Я столько еды не видел ни разу в своей жизни! Эллисон ставит перед Бри новую тарелку, окунает пластиковую одноразовую ложку в зеленую жижу, и ребенок громко делает звук плевка. Моя жена не орет, что так нельзя. Не пихает насильно, она просто меняет тарелку и новой ложкой зачерпывает то, что приготовила. Судя по всему, они уже близки к концу. Сейчас я могу съесть все эти маленькие порции, просто залить в себя и лежать до разрыва пуза на полу. Но я не хочу портить это мгновение своим появлением. Больше всего мне нравится, как Эллисон сначала своей ложкой пробует блюдо, делает разные гримасы и облизывается. Опираюсь на косяк и остаюсь наблюдателем. Бри деловито пальцем показывает на следующую тарелку, пробует и отодвигает тарелку. Когда они останавливаются на яичнице с сосисками, ребенок не выдерживает и начинает тыкать вилкой еду, забрасывать в топку с неимоверной скоростью. Эллисон поворачивается спиной, и я вижу ее надпись «Горячая штучка», она даже не знает, насколько близка к правде. Даже эта игра в материнство идет ей куда больше, чем спортивная форма с оголенным телом. Выхожу из убежища, целую Эллисон в щеку, перетягиваюсь через столешницу, чтобы стянуть тюрбан с головы ребенка. Слегка задеваю тарелки и чмокаю светлые кудри.

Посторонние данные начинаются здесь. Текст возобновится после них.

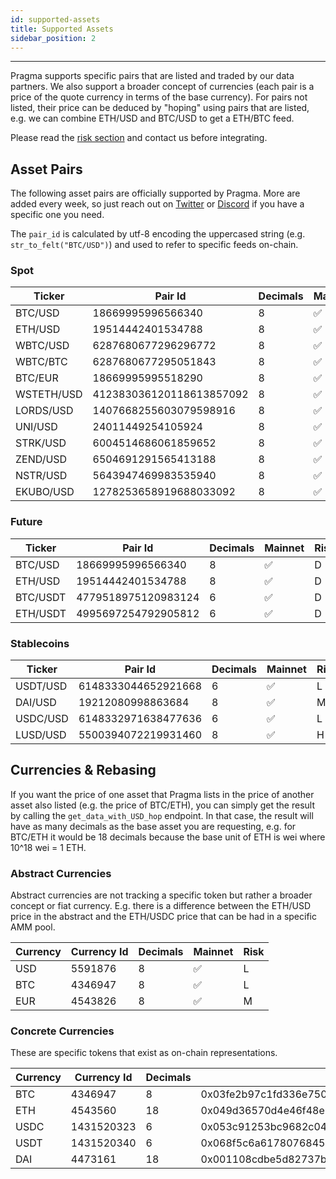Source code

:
 ```yaml
---
id: supported-assets
title: Supported Assets
sidebar_position: 2
---
```


---

Pragma supports specific pairs that are listed and traded by our data partners. We also support a broader concept of currencies (each pair is a price of the quote currency in terms of the base currency). For pairs not listed, their price can be deduced by "hoping" using pairs that are listed, e.g. we can combine ETH/USD and BTC/USD to get a ETH/BTC feed.

Please read the [risk section](./risks) and contact us before integrating.

## Asset Pairs

The following asset pairs are officially supported by Pragma. More are added every week, so just reach out on [Twitter](https://twitter.com/PragmaOracle) or [Discord](https://discord.com/invite/M9aRZtZHU7) if you have a specific one you need.

The `pair_id` is calculated by utf-8 encoding the uppercased string (e.g. `str_to_felt("BTC/USD")`) and used to refer to specific feeds on-chain.

### Spot

| Ticker     | Pair Id                  | Decimals | Mainnet | Risk |
| ---------- | ------------------------ | -------- | ------- | ---- |
| BTC/USD    | 18669995996566340        | 8        | ✅      | L    |
| ETH/USD    | 19514442401534788        | 8        | ✅      | L    |
| WBTC/USD   | 6287680677296296772      | 8        | ✅      | M    |
| WBTC/BTC   | 6287680677295051843      | 8        | ✅      | M    |
| BTC/EUR    | 18669995995518290        | 8        | ✅      | L    |
| WSTETH/USD | 412383036120118613857092 | 8        | ✅      | M    |
| LORDS/USD  | 1407668255603079598916   | 8        | ✅      | H    |
| UNI/USD    | 24011449254105924        | 8        | ✅      | M    |
| STRK/USD   | 6004514686061859652      | 8        | ✅      | L    |
| ZEND/USD   | 6504691291565413188      | 8        | ✅      | H    |
| NSTR/USD   | 5643947469983535940      | 8        | ✅      | H    |
| EKUBO/USD  | 1278253658919688033092   | 8        | ✅      | H    |

### Future

| Ticker   | Pair Id             | Decimals | Mainnet | Risk |
| -------- | ------------------- | -------- | ------- | ---- |
| BTC/USD  | 18669995996566340   | 8        | ✅      | D    |
| ETH/USD  | 19514442401534788   | 8        | ✅      | D    |
| BTC/USDT | 4779518975120983124 | 6        | ✅      | D    |
| ETH/USDT | 4995697254792905812 | 6        | ✅      | D    |

### Stablecoins

| Ticker   | Pair Id             | Decimals | Mainnet | Risk |
| -------- | ------------------- | -------- | ------- | ---- |
| USDT/USD | 6148333044652921668 | 6        | ✅      | L    |
| DAI/USD  | 19212080998863684   | 8        | ✅      | M    |
| USDC/USD | 6148332971638477636 | 6        | ✅      | L    |
| LUSD/USD | 5500394072219931460 | 8        | ✅      | H    |

## Currencies & Rebasing

If you want the price of one asset that Pragma lists in the price of another asset also listed (e.g. the price of BTC/ETH), you can simply get the result by calling the `get_data_with_USD_hop` endpoint. In that case, the result will have as many decimals as the base asset you are requesting, e.g. for BTC/ETH it would be 18 decimals because the base unit of ETH is wei where 10^18 wei = 1 ETH.

### Abstract Currencies

Abstract currencies are not tracking a specific token but rather a broader concept or fiat currency. E.g. there is a difference between the ETH/USD price in the abstract and the ETH/USDC price that can be had in a specific AMM pool.

| Currency | Currency Id | Decimals | Mainnet | Risk |
| -------- | ----------- | -------- | ------- | ---- |
| USD      | 5591876     | 8        | ✅      | L    |
| BTC      | 4346947     | 8        | ✅      | L    |
| EUR      | 4543826     | 8        | ✅      | M    |

### Concrete Currencies

These are specific tokens that exist as on-chain representations.

| Currency | Currency Id | Decimals | Starknet address Mainnet                                           | Ethereum address Mainnet                   | Starknet address Testnet                                           |
| -------- | ----------- | -------- | ------------------------------------------------------------------ | ------------------------------------------ | ------------------------------------------------------------------ |
| BTC      | 4346947     | 8        | 0x03fe2b97c1fd336e750087d68b9b867997fd64a2661ff3ca5a7c771641e8e7ac | 0x2260fac5e5542a773aa44fbcfedf7c193bc2c599 | 0x12d537dc323c439dc65c976fad242d5610d27cfb5f31689a0a319b8be7f3d56  |
| ETH      | 4543560     | 18       | 0x049d36570d4e46f48e99674bd3fcc84644ddd6b96f7c741b1562b82f9e004dc7 | 0x0000000000000000000000000000000000000000 | 0x049d36570d4e46f48e99674bd3fcc84644ddd6b96f7c741b1562b82f9e004dc7 |
| USDC     | 1431520323  | 6        | 0x053c91253bc9682c04929ca02ed00b3e423f6710d2ee7e0d5ebb06f3ecf368a8 | 0xa0b86991c6218b36c1d19d4a2e9eb0ce3606eb48 | 0x001d5b64feabc8ac7c839753994f469704c6fabdd45c8fe6d26ed57b5eb79057 |
| USDT     | 1431520340  | 6        | 0x068f5c6a61780768455de69077e07e89787839bf8166decfbf92b645209c0fb8 | 0xdac17f958d2ee523a2206206994597c13d831ec7 | 0x386e8d061177f19b3b485c20e31137e6f6bc497cc635ccdfcab96fadf5add6a  |
| DAI      | 4473161     | 18       | 0x001108cdbe5d82737b9057590adaf97d34e74b5452f0628161d237746b6fe69e | 0x6B175474E89094C44Da98b954EedeAC495271d0F | 0x0278f24c3e74cbf7a375ec099df306289beb0605a346277d200b791a7f811a19 |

– Доброе утро, девочки. Как ваше настроение? Что нового узнали друг о друге? – Зеленые глаза заинтересованно следят за моими губами, поэтому я кривляюсь, чтобы она улыбнулась.
– Она любит овсяную кашу с черникой, мюсли со свежими ягодами, яичницу с сосисками и смузи, – гордо отвечает Элли и начинает выливать в пакет для пищи оставшуюся кашу. Я хватаю ее за руку и останавливаю. – Доусон, ты все равно столько не съешь, я отдам это голодающим в приют.
– Я тоже могу стать голодающим, если каждое утро меня ждет подобная дегустация. А ну-ка, давай-ка попробуем. – Я проделываю все то, что делали они, замечаю разные вкусы и сочетания продуктов. – Овсяная каша с шоколадом, Элли?
– Ты ничего не понимаешь в сладостях. – Поскольку каши действительно не много, нет полных тарелок. Элли делала на укус, это говорит о ее выдержки и желании действительно понять ребенка. Я бы за это отдал медаль, которой у меня, к сожалению, нет. Когда я сметаю все, что стоит под моей рукой, мой живот издает очень подозрительный звук, отчего Элли начинает жутко смеяться, Бри долго наблюдает за нами и делает то же самое. Какая-то цепная реакция смеха, я едва могу перекатываться, как назло, звонит домашний телефон, и я умоляю, чтобы это не была теща. Если это она, то будет фраза: «Я тут приготовила». Боюсь моё «Буэ» запомнят надолго. Укладываюсь на диван и нажимаю кнопку.